# NEW SQL PROGRAMMER SESSION - DSCI 513


## Import and Configuration

In [None]:
import numpy as np
import pandas as pd
import matplotlib.pyplot as plt
import psycopg2
import csv

%matplotlib inline
%load_ext sql
%config SqlMagic.displaylimit = 30
%config SqlMagic.autolimit = 30

In [None]:
import json
import urllib.parse

with open('data/credentials.json') as f:
    login = json.load(f)
    
username = login['user']
password = urllib.parse.quote(login['password'])
host = login['host']
port = login['port']

You can choose to use the sql magic, or run the queries with psycopg2, or pandas `read_sql_query`. You'd need to change some the codes accordingly. Instructions are given in lab1 and lab2.

In [None]:
from sqlalchemy import create_engine, text
conn = create_engine(f'postgresql://{username}:{password}@{host}:{port}/world')

In [None]:
%sql postgresql://{username}:{password}@{host}:{port}/world

## Introduction to SQL and Database Terminologies

Welcome to your first steps in SQL and databases! Here's a quick rundown of some essential terms you'll need to be familiar with.



- **Database:** A collection of structured data stored electronically. Think of it as a digital filing cabinet where your data is organized and accessible.

- **Relational Database:** A type of database that stores data in tables that can relate to each other through common fields. It's like having multiple filing cabinets where files are interlinked.

- **RDBMS (Relational Database Management System):** Software that helps you manage relational databases. It lets you create, manipulate, and query the data in those databases. Examples include PostgreSQL, MySQL, and SQLite.

- **PostgreSQL (Postgres):** A powerful, open-source RDBMS known for its robustness and high performance. It's like a brand of filing cabinet known for its durability and advanced features.

- **pgAdmin:** A popular and feature-rich open-source administration tool for PostgreSQL. Think of it as the key to your filing cabinet, allowing you to open, organize, and find documents.

Remember, "relational" here refers to how data can be split into different tables for efficiency, but then related together (like a customer to their orders).

## Relational Database

Imagine a scenario where we have a database containing *student_info*, *course_info*, and *instructor_info* tables, each potentially with many fields, the most memory-efficient way to manage enrollments and class assignments is to use linking tables. This avoids duplication of data and allows for a flexible design where many students can be enrolled in many classes, and many classes can be assigned to each instructor.

Here's a description of how the database could be structured:

- **student_info Table:** This table stores all relevant information about students. Each student has a unique student_id which is the primary key.

- **course_info Table:** Contains details about courses with a unique class_id as the primary key.

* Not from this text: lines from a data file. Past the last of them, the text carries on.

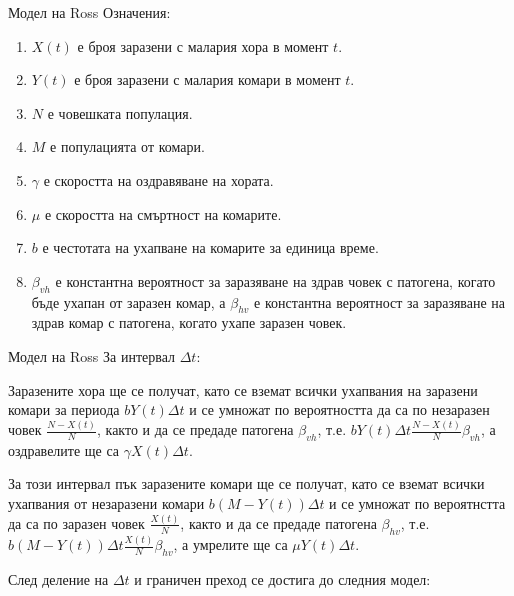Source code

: \begin{frame}[t]{Модел на Ross}
  Означения:
  \begin{enumerate}
    \item $X(t)$ е броя заразени с малария хора в момент $t$.
    \item $Y(t)$ е броя заразени с малария комари в момент $t$.
    \item $N$ е човешката популация.
    \item $M$ е популацията от комари.
    \item $\gamma$ е скоростта на оздравяване на хората.
    \item $\mu$ е скоростта на смъртност на комарите.
    \item $b$ е честотата на ухапване на комарите за единица време.
    \item $\beta_{vh}$ е константна вероятност за заразяване на здрав човек с патогена, когато бъде ухапан от заразен комар, а $\beta_{hv}$ е константна вероятност за заразяване на здрав комар с патогена, когато ухапе заразен човек.
  \end{enumerate}
\end{frame}

\begin{frame}[t]{Модел на Ross}
  За интервал $\Delta t$:

  Заразените хора ще се получат, като се вземат всички ухапвания на заразени комари за периода $b Y(t) \Delta t$ и се умножат по вероятността да са по незаразен човек $\frac{N-X(t)}{N}$, както и да се предаде патогена $\beta_{vh}$, т.е. $b  Y(t) \Delta t \frac{N-X(t)}{N} \beta_{vh} $, а оздравелите ще са $\gamma X(t) \Delta t$.

  За този интервал пък заразените комари ще се получат, като се вземат всички ухапвания от незаразени комари $b (M - Y(t)) \Delta t$ и се умножат по вероятнстта да са по заразен човек $\frac{X(t)}{N}$, както и да се предаде патогена $\beta_{hv}$, т.е. $b (M - Y(t)) \Delta t \frac{X(t)}{N} \beta_{hv} $, а умрелите ще са $\mu Y(t) \Delta t$.

  След деление на $\Delta t$ и граничен преход се достига до следния модел:
\end{frame}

- **instructor_info Table:** Holds data on instructors, with each having a unique instructor_id as the primary key.

**\$\$\$ Million Dollar Question: What can you do to link these tables without repeating data?**

You need linking tables:

- **enrollments Table:** A junction table to manage the many-to-many relationship between students and classes. It has its own primary key (enrollment_id) and includes student_id and class_id as foreign keys.

- **class_instructors Table:** To handle the one-to-many relationship between instructors and classes, where one instructor can teach many classes. It contains class_id and instructor_id, with each pair being unique together.

By using these linking tables, you can efficiently enroll students in classes and assign instructors without having to repeat student or instructor information for each class they're associated with. This not only saves memory but also ensures data integrity and simplifies updates to the database since each piece of information is only stored once.

Example Tables with Relations:

**<center>Students Table</center>**
| student_id | student_name |many other info!|
|------------|--------------|----------------|
| 1          | Daniel       |Blah Blah Blah! |
| 2          | James        |Blah Blah Blah! |

<br>

**<center>Classes Table</center>**
| class_id | class_name   |many other info!|
|----------|--------------|----------------|
| 1        | DSCI513      |Blah Blah Blah! |
| 2        | DSCI522      |Blah Blah Blah! |

<br>

**<center>Instructors Table</center>**
| instructor_id | instructor_name |many other info!|
|---------------|-----------------|----------------|
| 1             | Gittu           |Blah Blah Blah! |
| 2             | Tiff            |Blah Blah Blah! |

<br>

**<center>Enrollments Table (Junction Table for Many-to-Many Relationship)</center>**
| enrollment_id | student_id | class_id |
|---------------|------------|----------|
| 1             | 1          | 1        |
| 2             | 1          | 2        |
| 3             | 2          | 1        |

<br>

**<center>Teaching Assignments Table (For One-to-Many Relationship)</center>**
| class_id | instructor_id |
|----------|---------------|
| 1        | 1             |
| 2        | 2             |


## Basic SQL Commands and Syntax
When working with SQL and databases, it's crucial to start with the basic commands that allow you to retrieve and manipulate data. In the context of a 'world' database, which contains information about countries, their cities, and other related data, the SELECT, FROM, and WHERE clauses are fundamental. 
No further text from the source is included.